10 COSE DA SAPERE SU “CANDY CANDY”:

    1. Il nome completo di Candy è Candice White Andrew, in originale Candice White Ardlay.
    2. Candy Candy potrebbe essere ispirata all’attrice londinese Hayley Mills: teen-star disneyana dei 60’s. candy haley mills
    3. Il rapporto tra le due creatrici del manga con gli anni si è incrinato fino ad arrivare in tribunale. Per questo Yumiko Igarashi ha bloccato i diritti di pubblicazione del manga e di trasmissione del cartone animato che così dalla fine degli anni 90 non è più stato trasmesso.

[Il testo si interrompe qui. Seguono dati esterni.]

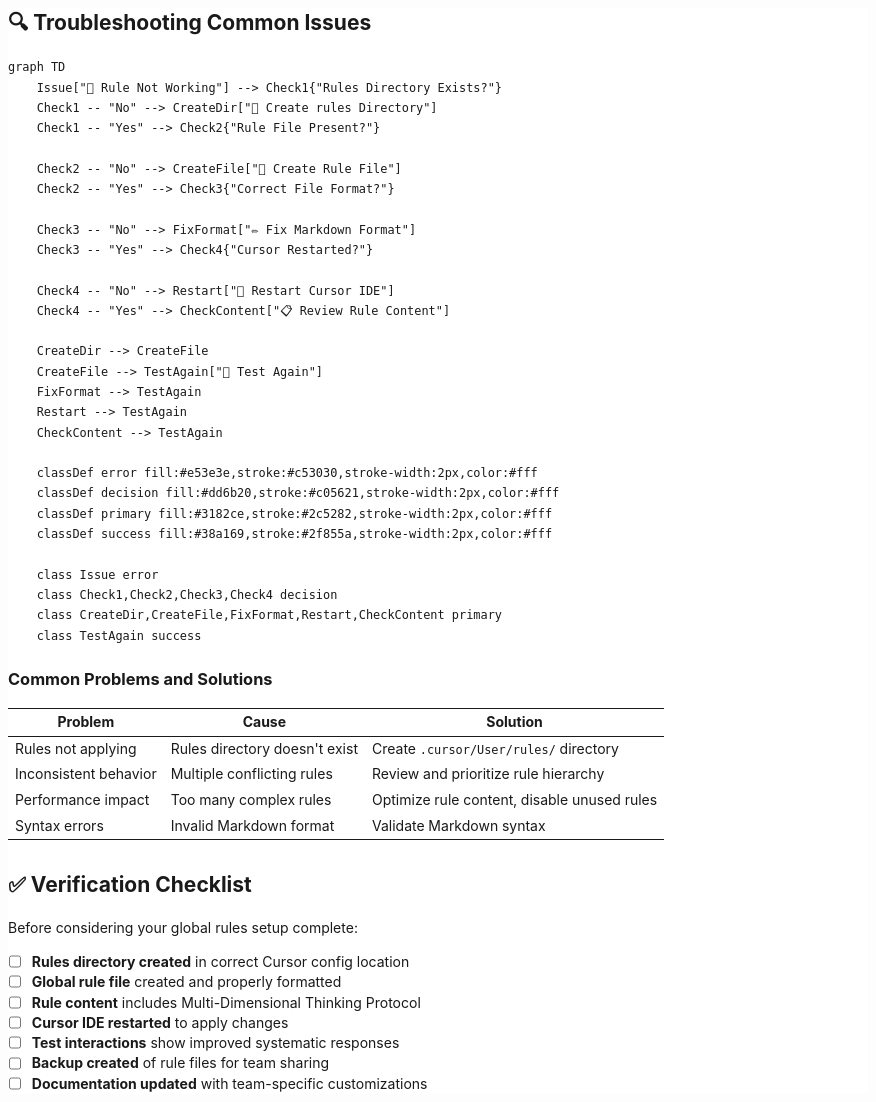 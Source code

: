 ## 🔍 Troubleshooting Common Issues

```mermaid
graph TD
    Issue["🚨 Rule Not Working"] --> Check1{"Rules Directory Exists?"}
    Check1 -- "No" --> CreateDir["📁 Create rules Directory"]
    Check1 -- "Yes" --> Check2{"Rule File Present?"}

    Check2 -- "No" --> CreateFile["📝 Create Rule File"]
    Check2 -- "Yes" --> Check3{"Correct File Format?"}

    Check3 -- "No" --> FixFormat["✏️ Fix Markdown Format"]
    Check3 -- "Yes" --> Check4{"Cursor Restarted?"}

    Check4 -- "No" --> Restart["🔄 Restart Cursor IDE"]
    Check4 -- "Yes" --> CheckContent["📋 Review Rule Content"]

    CreateDir --> CreateFile
    CreateFile --> TestAgain["🧪 Test Again"]
    FixFormat --> TestAgain
    Restart --> TestAgain
    CheckContent --> TestAgain

    classDef error fill:#e53e3e,stroke:#c53030,stroke-width:2px,color:#fff
    classDef decision fill:#dd6b20,stroke:#c05621,stroke-width:2px,color:#fff
    classDef primary fill:#3182ce,stroke:#2c5282,stroke-width:2px,color:#fff
    classDef success fill:#38a169,stroke:#2f855a,stroke-width:2px,color:#fff

    class Issue error
    class Check1,Check2,Check3,Check4 decision
    class CreateDir,CreateFile,FixFormat,Restart,CheckContent primary
    class TestAgain success
```

### Common Problems and Solutions

| Problem               | Cause                         | Solution                                    |
| --------------------- | ----------------------------- | ------------------------------------------- |
| Rules not applying    | Rules directory doesn't exist | Create `.cursor/User/rules/` directory      |
| Inconsistent behavior | Multiple conflicting rules    | Review and prioritize rule hierarchy        |
| Performance impact    | Too many complex rules        | Optimize rule content, disable unused rules |
| Syntax errors         | Invalid Markdown format       | Validate Markdown syntax                    |

## ✅ Verification Checklist

Before considering your global rules setup complete:

- [ ] **Rules directory created** in correct Cursor config location
- [ ] **Global rule file** created and properly formatted
- [ ] **Rule content** includes Multi-Dimensional Thinking Protocol
- [ ] **Cursor IDE restarted** to apply changes
- [ ] **Test interactions** show improved systematic responses
- [ ] **Backup created** of rule files for team sharing
- [ ] **Documentation updated** with team-specific customizations
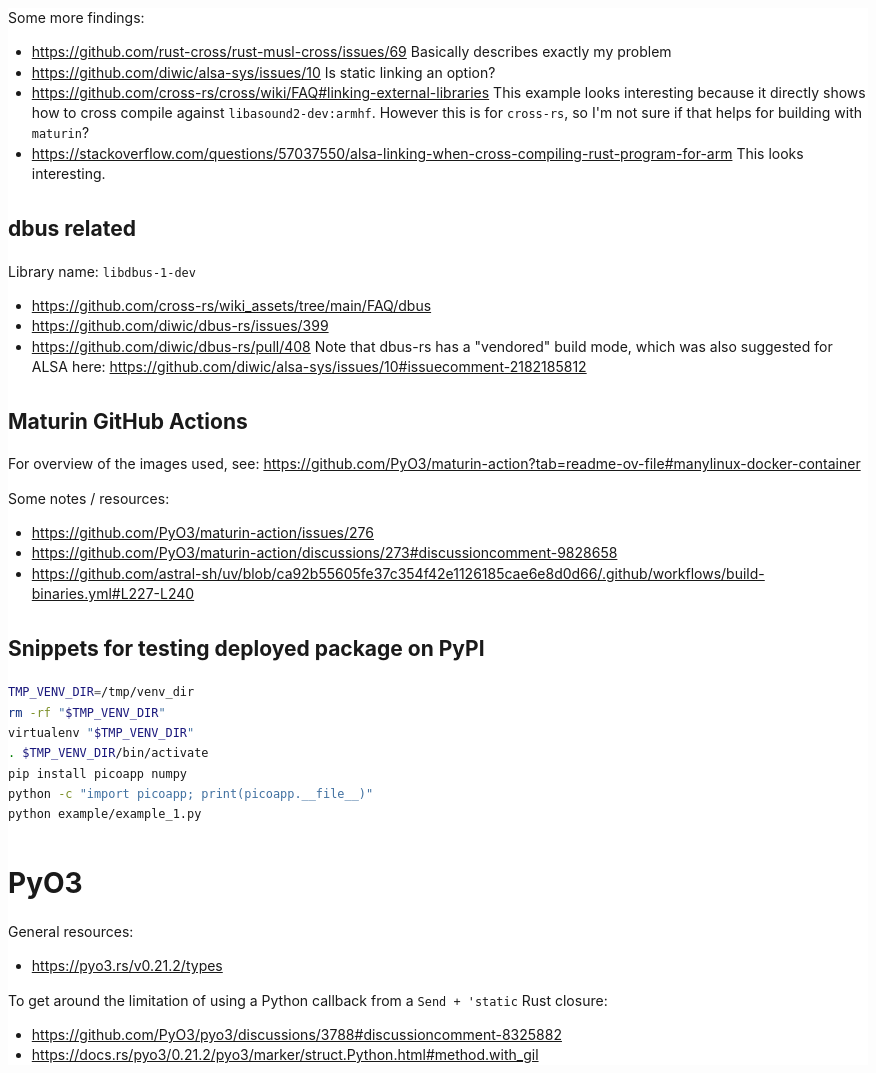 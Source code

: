 Some more findings:

- https://github.com/rust-cross/rust-musl-cross/issues/69
  Basically describes exactly my problem
- https://github.com/diwic/alsa-sys/issues/10
  Is static linking an option?
- https://github.com/cross-rs/cross/wiki/FAQ#linking-external-libraries
  This example looks interesting because it directly shows how to cross compile against `libasound2-dev:armhf`.
  However this is for `cross-rs`, so I'm not sure if that helps for building with `maturin`?
- https://stackoverflow.com/questions/57037550/alsa-linking-when-cross-compiling-rust-program-for-arm
  This looks interesting.


## dbus related

Library name: `libdbus-1-dev`

- https://github.com/cross-rs/wiki_assets/tree/main/FAQ/dbus
- https://github.com/diwic/dbus-rs/issues/399
- https://github.com/diwic/dbus-rs/pull/408
  Note that dbus-rs has a "vendored" build mode, which was also suggested for ALSA here: https://github.com/diwic/alsa-sys/issues/10#issuecomment-2182185812


## Maturin GitHub Actions

For overview of the images used, see:
https://github.com/PyO3/maturin-action?tab=readme-ov-file#manylinux-docker-container

Some notes / resources:

- https://github.com/PyO3/maturin-action/issues/276
- https://github.com/PyO3/maturin-action/discussions/273#discussioncomment-9828658
- https://github.com/astral-sh/uv/blob/ca92b55605fe37c354f42e1126185cae6e8d0d66/.github/workflows/build-binaries.yml#L227-L240


## Snippets for testing deployed package on PyPI

```sh
TMP_VENV_DIR=/tmp/venv_dir
rm -rf "$TMP_VENV_DIR"
virtualenv "$TMP_VENV_DIR"
. $TMP_VENV_DIR/bin/activate
pip install picoapp numpy
python -c "import picoapp; print(picoapp.__file__)"
python example/example_1.py
```


# PyO3

General resources:
- https://pyo3.rs/v0.21.2/types

To get around the limitation of using a Python callback from a `Send + 'static` Rust closure:
- https://github.com/PyO3/pyo3/discussions/3788#discussioncomment-8325882
- https://docs.rs/pyo3/0.21.2/pyo3/marker/struct.Python.html#method.with_gil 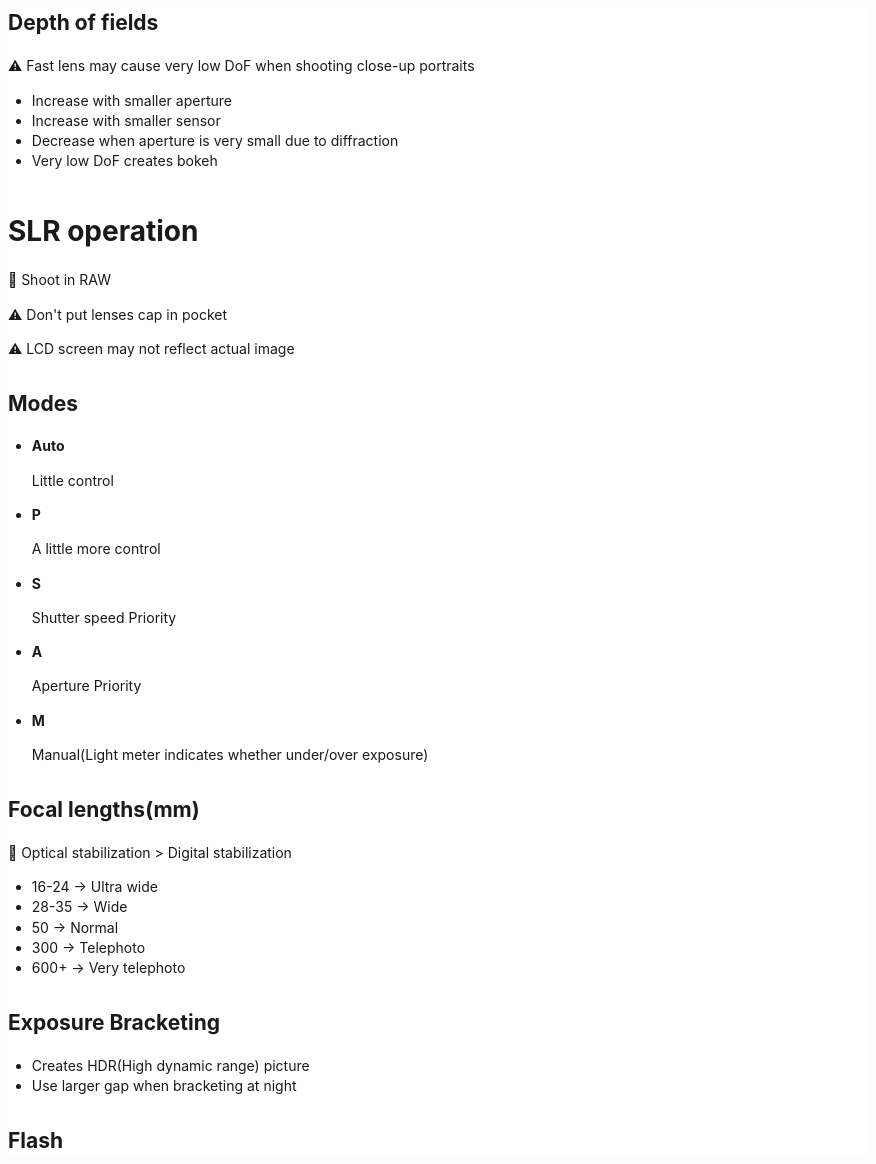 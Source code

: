 ## Depth of fields

⚠️ Fast lens may cause very low DoF when shooting close-up portraits

- Increase with smaller aperture
- Increase with smaller sensor
- Decrease when aperture is very small due to diffraction
- Very low DoF creates bokeh

# SLR operation

🍗 Shoot in RAW

⚠️ Don't put lenses cap in pocket

⚠️ LCD screen may not reflect actual image

## Modes

- **Auto**

    Little control

- **P**

    A little more control

- **S**

    Shutter speed Priority

- **A**

    Aperture Priority

- **M**

    Manual(Light meter indicates whether under/over exposure)

## Focal lengths(mm)

🍗 Optical stabilization > Digital stabilization

- 16-24 → Ultra wide
- 28-35 → Wide
- 50 → Normal
- 300 → Telephoto
- 600+ → Very telephoto

## Exposure Bracketing

- Creates HDR(High dynamic range) picture
- Use larger gap when bracketing at night

## Flash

    4. Nella versione italiana del cartone animato la voce di Candy è di Laura Boccanera, da anni doppiatrice ufficiale di Julia Roberts.
    5. La prima sigla italiana è stata cantata da Rocking Horse e il disco ha venduto più di 500mila copie. Come racconta Douglas Meakin, lui e Mike Fraser completarono con la musica di “È zucchero filato, è curiosità…” e con la musica del ritornello “Candy, oh Candy, nella vita sola non sei…“, proveniente da un provino per la sigla di Lassie “Lassie, oh Lassie, tu caro amico che sei…” (sì, il cane)
    6. L’orsetto lavatore Klin (che nella prima sigla italiana veniva erroneamente indicato come “un gatto”) nel fumetto in realtà non esisteva. Venne inserito per il pubblico più infantile, per stemperare i momenti più drammatici.
    7. Nel manga Annie, l’amica del cuore di Candy, aveva i capelli biondi come lei. Nel cartone, per differenziarle, Annie è diventata mora.
    8. Nella serie non mancano momenti altamente drammatici, comprese le morti di due dei personaggi principali. In Francia la morte di Anthony venne ritenuta troppo forte per il pubblico più giovane e nell’adattamento venne trasformata in una malattia invalidante.
    9. Il finale del cartone animato è molto diverso da quello del manga: mentre nel fumetto Candy si sposa con Albert, nel cartone il finale rimane aperto, lasciato all’immaginazione delle fan. Vedi I 3 Finali di Candy Candy
    10. La storia è ambientata nei primi anni del ‘900, prima della Prima Guerra Mondiale. Ma nella realizzazione del cartone ci sono molti anacronismi: Albert ha un look da hippie anni 60, le auto guidate da Stear sono modelli anni 20 mentre in alcuni momenti Candy indossa un completo di jeans in pieno stile anni 50.